Fans eventually discover that the book's antagonist has been hiding in plain sight, and there's an important reason why it isn't really revealed until later in the story.

"Yes. I think we always wanted that big reveal to come pretty late in it," Shannon said. "We wanted to give Diana a chance to have a friend, experience friendship with someone her own age, and her own interest and then build that around this story of how friendship can also come with betrayal and lies and all these things that she'd never experienced before."

"Yeah. I think we started with the idea of her," Dean said. "I mean we didn't have a villain, so much as the villain of solitude, like being the only child, and then it developed into a specific villain that we could use and I thought this worked out perfect."

(Photo: DC)

We eventually see a monster-filled battle take place with Diana right in the center of it all, and that scene had its own share of challenges.

"Oh my gosh. I mean that was definitely like the most difficult just to wrap your head around because you had to keep track of where all the characters were, and when there were story points, you're seeing it from this character's point of view," Ying said. "Then I'd have to backtrack and actually like move where she is physically so that that shot makes sense. So it was a lot of back and forth, just kind of like trying to stage it, and I think very cinematically because my background is animation."

While we know Diana grows up to become Wonder Woman, the book doesn't make that a focus of the story.
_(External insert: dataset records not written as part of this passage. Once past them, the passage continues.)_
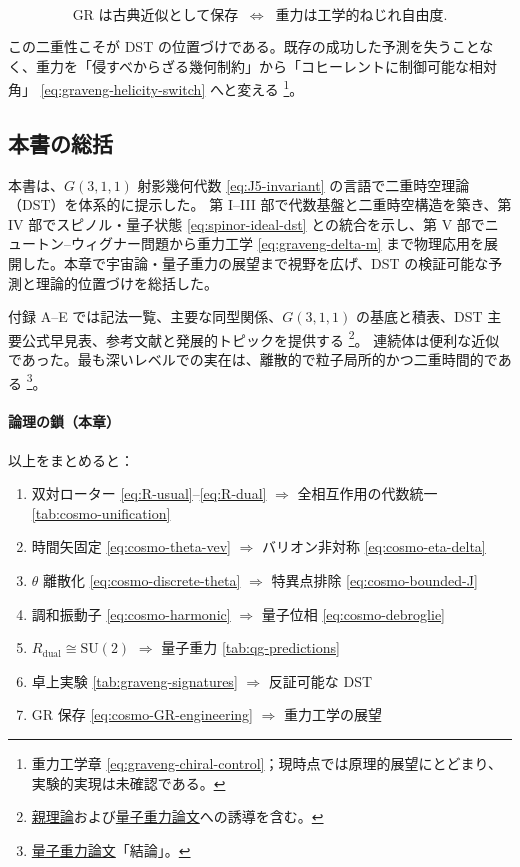 \documentclass[dvipdfmx,a4paper,oneside]{jsbook}
\numberwithin{equation}{chapter}
\begin{document}
\begin{equation}
  \boxed{\;
  \text{GR は古典近似として保存}
  \;\;\Longleftrightarrow\;\;
  \text{重力は工学的ねじれ自由度}.
  \;}
  \label{eq:cosmo-GR-engineering}
\end{equation}

この二重性こそが DST の位置づけである。既存の成功した予測を失うことなく、重力を「侵すべからざる幾何制約」から「コヒーレントに制御可能な相対角」 \eqref{eq:graveng-helicity-switch} へと変える \footnote{重力工学章 \eqref{eq:graveng-chiral-control}；現時点では原理的展望にとどまり、実験的実現は未確認である。}。

\subsection{本書の総括}

本書は、\(G(3,1,1)\) 射影幾何代数 \eqref{eq:J5-invariant} の言語で二重時空理論（DST）を体系的に提示した。
第 I–III 部で代数基盤と二重時空構造を築き、第 IV 部でスピノル・量子状態 \eqref{eq:spinor-ideal-dst} との統合を示し、第 V 部でニュートン--ウィグナー問題から重力工学 \eqref{eq:graveng-delta-m} まで物理応用を展開した。本章で宇宙論・量子重力の展望まで視野を広げ、DST の検証可能な予測と理論的位置づけを総括した。

付録 A–E では記法一覧、主要な同型関係、\(G(3,1,1)\) の基底と積表、DST 主要公式早見表、参考文献と発展的トピックを提供する \footnote{\hyperref[sec:sister-manuscripts]{親理論}および\hyperref[sec:sister-manuscripts]{量子重力論文}への誘導を含む。}。
連続体は便利な近似であった。最も深いレベルでの実在は、離散的で粒子局所的かつ二重時間的である \footnote{\hyperref[sec:sister-manuscripts]{量子重力論文}「結論」。}。

\paragraph{論理の鎖（本章）}
以上をまとめると：
\begin{enumerate}[leftmargin=2em]
  \item 双対ローター \eqref{eq:R-usual}–\eqref{eq:R-dual} \(\Rightarrow\) 全相互作用の代数統一 \ref{tab:cosmo-unification}
  \item 時間矢固定 \eqref{eq:cosmo-theta-vev} \(\Rightarrow\) バリオン非対称 \eqref{eq:cosmo-eta-delta}
  \item \(\theta\) 離散化 \eqref{eq:cosmo-discrete-theta} \(\Rightarrow\) 特異点排除 \eqref{eq:cosmo-bounded-J}
  \item 調和振動子 \eqref{eq:cosmo-harmonic} \(\Rightarrow\) 量子位相 \eqref{eq:cosmo-debroglie}
  \item \(R_{\mathrm{dual}} \cong \mathrm{SU}(2)\) \(\Rightarrow\) 量子重力 \ref{tab:qg-predictions}
  \item 卓上実験 \eqref{tab:graveng-signatures} \(\Rightarrow\) 反証可能な DST
  \item GR 保存 \eqref{eq:cosmo-GR-engineering} \(\Rightarrow\) 重力工学の展望
\end{enumerate}
\end{document}
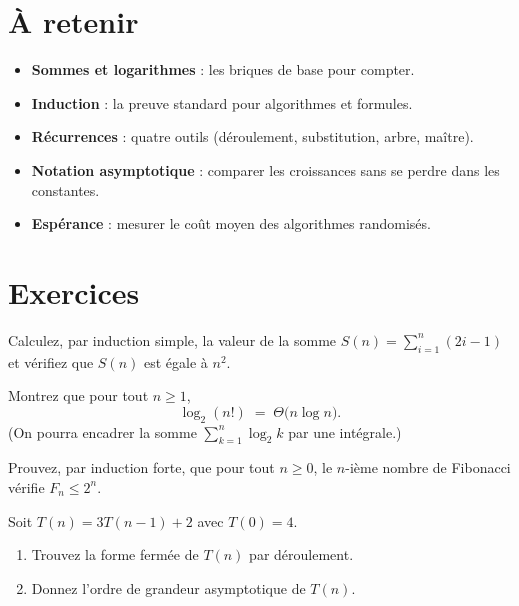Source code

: \section*{À retenir}

\begin{itemize}
  \item \textbf{Sommes et logarithmes }: les briques de base pour compter.
  \item \textbf{Induction }: la preuve standard pour algorithmes et formules.
  \item \textbf{Récurrences }: quatre outils (déroulement, substitution, arbre, maître).
  \item \textbf{Notation asymptotique }: comparer les croissances sans se perdre
        dans les constantes.
  \item \textbf{Espérance }: mesurer le coût moyen des algorithmes randomisés.
\end{itemize}

\section{Exercices}
\begin{exercice}
Calculez, par induction simple, la valeur de la somme
\(\displaystyle S(n)=\sum_{i=1}^{n}(2i-1)\)
et vérifiez que \(S(n)\) est égale à \(n^{2}\).  %
\end{exercice}

\begin{exercice}
Montrez que pour tout \(n\ge1\),
\[
\log_2(n!) \;=\; \Theta\!\bigl(n\log n\bigr).
\]
(On pourra encadrer la somme \(\sum_{k=1}^{n}\log_2 k\) par une intégrale.)  %
\end{exercice}

\begin{exercice}
Prouvez, par induction forte, que pour tout \(n\ge 0\),
le \(n\)-ième nombre de Fibonacci vérifie
\(F_{n}\le 2^{n}\).  %
\end{exercice}

\begin{exercice}
Soit \(T(n)=3T(n-1)+2\) avec \(T(0)=4\).
\begin{enumerate}[label=\alph*)]
  \item Trouvez la forme fermée de \(T(n)\) par déroulement.
  \item Donnez l’ordre de grandeur asymptotique de \(T(n)\).
\end{enumerate} %
\end{exercice}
"When we watched the new Wonder Woman movie, both Dean and I just loved the Themyscira scenes so much and our kids were crazy about it," Shannon said. "All of them were just crazy about seeing young Diana, and for all of us, we just wanted more. We wanted more of that. We wanted to see Themyscira through a kid's eyes, what is that like? So we were not ever in a rush to push her to be Wonder Woman. We want to make sure that she resonates as a character. There should be a clear straight line from this Diana to the Wonder Woman that we know, but we always wanted to really respect that time when she's a kid and allow her a story of just being that little girl before she grows up to be who she'll become."

(Photo: DC)

"I always envisioned it being as one of the experiences that helped shape her to become the woman that she would," Dean said. "So it's just like one ingredient in the recipe that becomes Wonder Woman."

As for the future, Dean and Shannon would love to reteam with Victoria for more Diana adventures, but they also have some other things in the pipeline.

"We would love to do another Diana with Victoria," Shannon said. "We have some ideas. One especially that we're super excited about. So we're hoping to be able to do that. And Dean and I are also doing an Amethyst, Princess of Gemworld middle-grade graphic novel with DC. I don't think that has a release date yet, but yeah. But we've written the script and it's moving onto an artist now. So that's actually a character we were wanting to write for 20 years. So it was very exciting for us to get to do the first middle-grade graphic novel about her."

"As far as other characters go, I have so many, but I love Blue Devil," Dean said. "But in terms of like a prequel story kind of like this, I'd love to do like a kid Darkseid."

"I think you would kill that Dean," Shannon said. "I think you would kill it. I would love to see what you did."


"Yeah. For me, I think that there's definitely a lot of female characters I'd love to see explored at this young age too, just because it is so formative and we always kind of gloss over it with superheroes. So I'd love to see like maybe Starfire, would be really fun to do. Like I love the Teen Titan stuff, especially like the cartoon Titans GO stuff, they make it so fun and I'd really love to kind of explore that. And also a Harley Quinn, like she's a very complicated character and she's somebody that, you know, again, I'm like, where does she come from? What was her upbringing like? I think that would be really interesting to explore."

We are definitely up for all those, but you can read the team's work on Diana: Princess of the Amazons right now.